Arrêté le 27 mai 2010, Bradley Manning était depuis retenu en prison et inculpé notamment pour collusion avec l’ennemi, espionnage, divulgation de documents classifiés ou intrusion dans le système informatique de l’armée américaine. L’ancien soldat de 25 ans avait plaidé coupable pour 12 d’entre elles, il a finalement été reconnu coupable de 20 charges sur 22 par le tribunal militaire de Fort Meade dans le Maryland.

Aux États-Unis, contrairement à la France, les peines encourues dans le cadre d’une même affaire s’additionnent. Ainsi, pour avoir informé WikiLeaks, Bradley Manning risque un total de 136 ans de prison, durée qui peut être réduite en fonction des circonstances. La peine ne sera toutefois prononcée que dans quelques jours, à l’issue de nouvelles délibérations. Malgré la lourde peine encourue, l’ancien soldat a été acquitté de l’accusation de collusion avec l’ennemi, charge qui lui aurait fait risquer la prison à perpétuité sans remise de peine possible.

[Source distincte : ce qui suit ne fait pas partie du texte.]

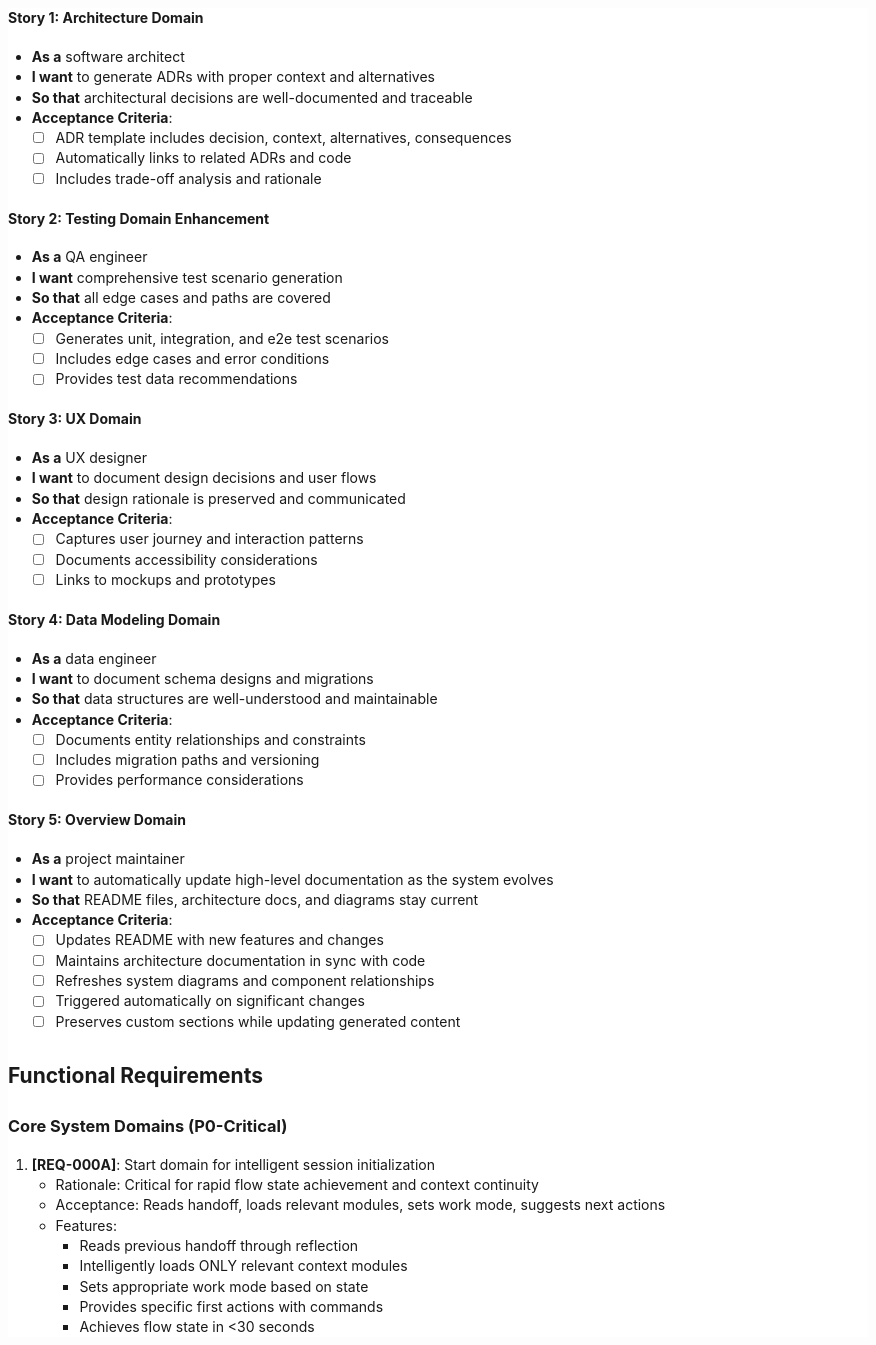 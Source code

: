 #### Story 1: Architecture Domain
- **As a** software architect
- **I want** to generate ADRs with proper context and alternatives
- **So that** architectural decisions are well-documented and traceable
- **Acceptance Criteria**:
  - [ ] ADR template includes decision, context, alternatives, consequences
  - [ ] Automatically links to related ADRs and code
  - [ ] Includes trade-off analysis and rationale

#### Story 2: Testing Domain Enhancement
- **As a** QA engineer
- **I want** comprehensive test scenario generation
- **So that** all edge cases and paths are covered
- **Acceptance Criteria**:
  - [ ] Generates unit, integration, and e2e test scenarios
  - [ ] Includes edge cases and error conditions
  - [ ] Provides test data recommendations

#### Story 3: UX Domain
- **As a** UX designer
- **I want** to document design decisions and user flows
- **So that** design rationale is preserved and communicated
- **Acceptance Criteria**:
  - [ ] Captures user journey and interaction patterns
  - [ ] Documents accessibility considerations
  - [ ] Links to mockups and prototypes

#### Story 4: Data Modeling Domain
- **As a** data engineer
- **I want** to document schema designs and migrations
- **So that** data structures are well-understood and maintainable
- **Acceptance Criteria**:
  - [ ] Documents entity relationships and constraints
  - [ ] Includes migration paths and versioning
  - [ ] Provides performance considerations

#### Story 5: Overview Domain
- **As a** project maintainer
- **I want** to automatically update high-level documentation as the system evolves
- **So that** README files, architecture docs, and diagrams stay current
- **Acceptance Criteria**:
  - [ ] Updates README with new features and changes
  - [ ] Maintains architecture documentation in sync with code
  - [ ] Refreshes system diagrams and component relationships
  - [ ] Triggered automatically on significant changes
  - [ ] Preserves custom sections while updating generated content

## Functional Requirements

### Core System Domains (P0-Critical)
1. **[REQ-000A]**: Start domain for intelligent session initialization
   - Rationale: Critical for rapid flow state achievement and context continuity
   - Acceptance: Reads handoff, loads relevant modules, sets work mode, suggests next actions
   - Features:
     - Reads previous handoff through reflection
     - Intelligently loads ONLY relevant context modules
     - Sets appropriate work mode based on state
     - Provides specific first actions with commands
     - Achieves flow state in <30 seconds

Julian Assange, porte-parole et fondateur de WikiLeaks a réagi au verdict : « C’est la toute première condamnation pour espionnage contre un lanceur d’alerte. C’est une jurisprudence dangereuse et un exemple d’extrémisme de la sécurité nationale ». « L’administration Obama a ébranlé les libertés démocratiques aux États-Unis. Avec le verdict d’aujourd’hui, Obama a sacrifié bien plus », affirme Julian Assange. « L’administration a la volonté de dissuader et de bâillonner les lanceurs d’alerte, d’affaiblir la liberté de la presse », conclue le porte-parole de WikiLeaks.